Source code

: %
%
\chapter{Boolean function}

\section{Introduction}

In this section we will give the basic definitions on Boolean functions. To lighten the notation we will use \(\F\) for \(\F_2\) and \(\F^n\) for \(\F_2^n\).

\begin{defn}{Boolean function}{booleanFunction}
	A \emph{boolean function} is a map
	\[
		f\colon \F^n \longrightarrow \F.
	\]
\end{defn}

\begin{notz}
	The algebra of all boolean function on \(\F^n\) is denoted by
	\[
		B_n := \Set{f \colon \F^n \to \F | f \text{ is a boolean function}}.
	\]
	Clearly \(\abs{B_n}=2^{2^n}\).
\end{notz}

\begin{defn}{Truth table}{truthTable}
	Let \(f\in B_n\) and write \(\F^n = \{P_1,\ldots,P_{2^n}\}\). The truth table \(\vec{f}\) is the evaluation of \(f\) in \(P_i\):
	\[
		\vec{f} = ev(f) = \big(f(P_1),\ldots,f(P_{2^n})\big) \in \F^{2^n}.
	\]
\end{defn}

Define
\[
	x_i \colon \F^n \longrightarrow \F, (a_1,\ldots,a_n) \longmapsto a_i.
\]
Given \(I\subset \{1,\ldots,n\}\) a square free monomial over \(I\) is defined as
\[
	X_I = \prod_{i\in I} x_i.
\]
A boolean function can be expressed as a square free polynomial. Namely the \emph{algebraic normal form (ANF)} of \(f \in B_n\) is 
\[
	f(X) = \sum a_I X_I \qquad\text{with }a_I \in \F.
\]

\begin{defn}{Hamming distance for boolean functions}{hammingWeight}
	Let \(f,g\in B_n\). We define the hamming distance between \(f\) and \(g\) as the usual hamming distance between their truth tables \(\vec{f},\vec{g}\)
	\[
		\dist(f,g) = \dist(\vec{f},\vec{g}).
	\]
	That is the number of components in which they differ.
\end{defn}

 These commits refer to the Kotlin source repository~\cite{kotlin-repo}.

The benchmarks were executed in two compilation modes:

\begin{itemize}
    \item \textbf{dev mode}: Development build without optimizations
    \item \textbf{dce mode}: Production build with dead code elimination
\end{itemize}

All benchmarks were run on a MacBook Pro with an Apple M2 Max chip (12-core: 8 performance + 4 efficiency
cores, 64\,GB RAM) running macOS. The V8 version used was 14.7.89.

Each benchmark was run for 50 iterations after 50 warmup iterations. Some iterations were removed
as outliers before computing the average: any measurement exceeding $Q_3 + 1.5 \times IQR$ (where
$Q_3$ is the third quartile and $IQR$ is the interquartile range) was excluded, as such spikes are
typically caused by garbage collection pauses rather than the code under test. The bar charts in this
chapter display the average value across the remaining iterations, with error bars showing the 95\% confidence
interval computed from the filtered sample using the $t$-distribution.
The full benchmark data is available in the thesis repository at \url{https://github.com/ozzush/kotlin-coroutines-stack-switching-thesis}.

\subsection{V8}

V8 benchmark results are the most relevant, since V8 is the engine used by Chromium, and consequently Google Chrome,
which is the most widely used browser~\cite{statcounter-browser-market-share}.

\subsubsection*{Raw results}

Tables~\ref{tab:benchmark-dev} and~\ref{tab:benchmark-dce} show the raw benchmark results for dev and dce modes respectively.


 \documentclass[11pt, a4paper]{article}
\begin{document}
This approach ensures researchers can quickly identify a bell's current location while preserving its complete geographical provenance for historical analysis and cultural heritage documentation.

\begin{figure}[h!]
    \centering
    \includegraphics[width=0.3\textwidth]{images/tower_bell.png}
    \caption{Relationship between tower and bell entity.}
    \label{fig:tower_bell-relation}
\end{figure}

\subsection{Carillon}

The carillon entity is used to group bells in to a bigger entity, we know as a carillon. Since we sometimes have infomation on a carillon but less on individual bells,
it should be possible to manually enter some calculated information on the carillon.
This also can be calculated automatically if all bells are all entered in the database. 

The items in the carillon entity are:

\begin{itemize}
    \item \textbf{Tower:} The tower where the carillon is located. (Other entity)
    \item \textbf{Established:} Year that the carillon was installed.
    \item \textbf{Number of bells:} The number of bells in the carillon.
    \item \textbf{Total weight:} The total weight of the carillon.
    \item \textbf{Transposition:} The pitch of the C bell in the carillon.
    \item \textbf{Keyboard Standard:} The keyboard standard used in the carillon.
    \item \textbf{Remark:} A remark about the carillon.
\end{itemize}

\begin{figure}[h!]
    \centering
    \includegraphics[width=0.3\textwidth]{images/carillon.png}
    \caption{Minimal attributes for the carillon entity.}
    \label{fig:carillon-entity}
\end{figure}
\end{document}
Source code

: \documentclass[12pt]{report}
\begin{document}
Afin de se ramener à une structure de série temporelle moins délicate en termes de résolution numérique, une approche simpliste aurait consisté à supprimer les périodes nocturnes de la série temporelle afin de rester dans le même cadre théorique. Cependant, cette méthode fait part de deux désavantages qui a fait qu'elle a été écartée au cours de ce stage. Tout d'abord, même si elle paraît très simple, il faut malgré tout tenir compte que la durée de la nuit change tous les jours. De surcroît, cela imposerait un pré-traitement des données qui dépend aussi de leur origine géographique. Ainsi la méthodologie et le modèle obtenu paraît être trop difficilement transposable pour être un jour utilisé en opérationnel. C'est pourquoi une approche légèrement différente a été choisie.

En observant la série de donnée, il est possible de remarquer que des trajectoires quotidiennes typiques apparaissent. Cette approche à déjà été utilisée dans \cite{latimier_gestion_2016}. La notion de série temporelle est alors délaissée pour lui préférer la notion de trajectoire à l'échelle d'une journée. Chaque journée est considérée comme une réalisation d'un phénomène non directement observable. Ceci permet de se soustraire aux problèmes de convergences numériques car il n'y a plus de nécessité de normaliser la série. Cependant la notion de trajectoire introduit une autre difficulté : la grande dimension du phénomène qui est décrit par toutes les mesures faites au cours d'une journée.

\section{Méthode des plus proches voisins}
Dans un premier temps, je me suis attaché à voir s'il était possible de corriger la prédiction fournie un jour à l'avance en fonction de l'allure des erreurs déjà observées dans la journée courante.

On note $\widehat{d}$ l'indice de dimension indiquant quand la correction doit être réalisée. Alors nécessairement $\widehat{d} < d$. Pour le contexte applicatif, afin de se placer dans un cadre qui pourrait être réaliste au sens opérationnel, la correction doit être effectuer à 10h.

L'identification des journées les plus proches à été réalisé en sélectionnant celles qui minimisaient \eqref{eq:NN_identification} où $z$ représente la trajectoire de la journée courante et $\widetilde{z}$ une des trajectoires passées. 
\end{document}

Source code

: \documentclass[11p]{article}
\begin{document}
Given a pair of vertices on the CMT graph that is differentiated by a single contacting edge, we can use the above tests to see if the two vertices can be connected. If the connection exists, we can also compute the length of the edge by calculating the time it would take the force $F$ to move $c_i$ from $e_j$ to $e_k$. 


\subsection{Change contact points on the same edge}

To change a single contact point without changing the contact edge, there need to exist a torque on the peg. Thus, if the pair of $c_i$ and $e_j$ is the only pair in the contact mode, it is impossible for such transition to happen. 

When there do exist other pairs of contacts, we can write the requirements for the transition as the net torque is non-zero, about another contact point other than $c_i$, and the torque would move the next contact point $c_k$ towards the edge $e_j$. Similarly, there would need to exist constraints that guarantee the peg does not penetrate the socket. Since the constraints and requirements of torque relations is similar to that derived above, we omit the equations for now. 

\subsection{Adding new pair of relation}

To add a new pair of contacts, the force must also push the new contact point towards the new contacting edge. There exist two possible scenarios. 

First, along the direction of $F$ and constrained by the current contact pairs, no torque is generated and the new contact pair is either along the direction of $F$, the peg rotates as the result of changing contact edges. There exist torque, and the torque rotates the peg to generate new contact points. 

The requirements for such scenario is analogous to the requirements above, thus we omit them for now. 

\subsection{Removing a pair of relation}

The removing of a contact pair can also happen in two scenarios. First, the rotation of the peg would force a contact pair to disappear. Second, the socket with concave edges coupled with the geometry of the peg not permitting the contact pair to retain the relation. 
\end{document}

══════════════════════════════

__TASK DETAILS__:
Each line of the records, from the opening one through the line holding "The benchmarks were", should be restated word for word, with nothing else in the answer.

__OUTPUT FOR THIS EXERCISE__:
Source code

: %
%
\chapter{Boolean function}

\section{Introduction}

In this section we will give the basic definitions on Boolean functions. To lighten the notation we will use \(\F\) for \(\F_2\) and \(\F^n\) for \(\F_2^n\).

\begin{defn}{Boolean function}{booleanFunction}
	A \emph{boolean function} is a map
	\[
		f\colon \F^n \longrightarrow \F.
	\]
\end{defn}

\begin{notz}
	The algebra of all boolean function on \(\F^n\) is denoted by
	\[
		B_n := \Set{f \colon \F^n \to \F | f \text{ is a boolean function}}.
	\]
	Clearly \(\abs{B_n}=2^{2^n}\).
\end{notz}

\begin{defn}{Truth table}{truthTable}
	Let \(f\in B_n\) and write \(\F^n = \{P_1,\ldots,P_{2^n}\}\). The truth table \(\vec{f}\) is the evaluation of \(f\) in \(P_i\):
	\[
		\vec{f} = ev(f) = \big(f(P_1),\ldots,f(P_{2^n})\big) \in \F^{2^n}.
	\]
\end{defn}

Define
\[
	x_i \colon \F^n \longrightarrow \F, (a_1,\ldots,a_n) \longmapsto a_i.
\]
Given \(I\subset \{1,\ldots,n\}\) a square free monomial over \(I\) is defined as
\[
	X_I = \prod_{i\in I} x_i.
\]
A boolean function can be expressed as a square free polynomial. Namely the \emph{algebraic normal form (ANF)} of \(f \in B_n\) is 
\[
	f(X) = \sum a_I X_I \qquad\text{with }a_I \in \F.
\]

\begin{defn}{Hamming distance for boolean functions}{hammingWeight}
	Let \(f,g\in B_n\). We define the hamming distance between \(f\) and \(g\) as the usual hamming distance between their truth tables \(\vec{f},\vec{g}\)
	\[
		\dist(f,g) = \dist(\vec{f},\vec{g}).
	\]
	That is the number of components in which they differ.
\end{defn}

 These commits refer to the Kotlin source repository~\cite{kotlin-repo}.

The benchmarks were executed in two compilation modes:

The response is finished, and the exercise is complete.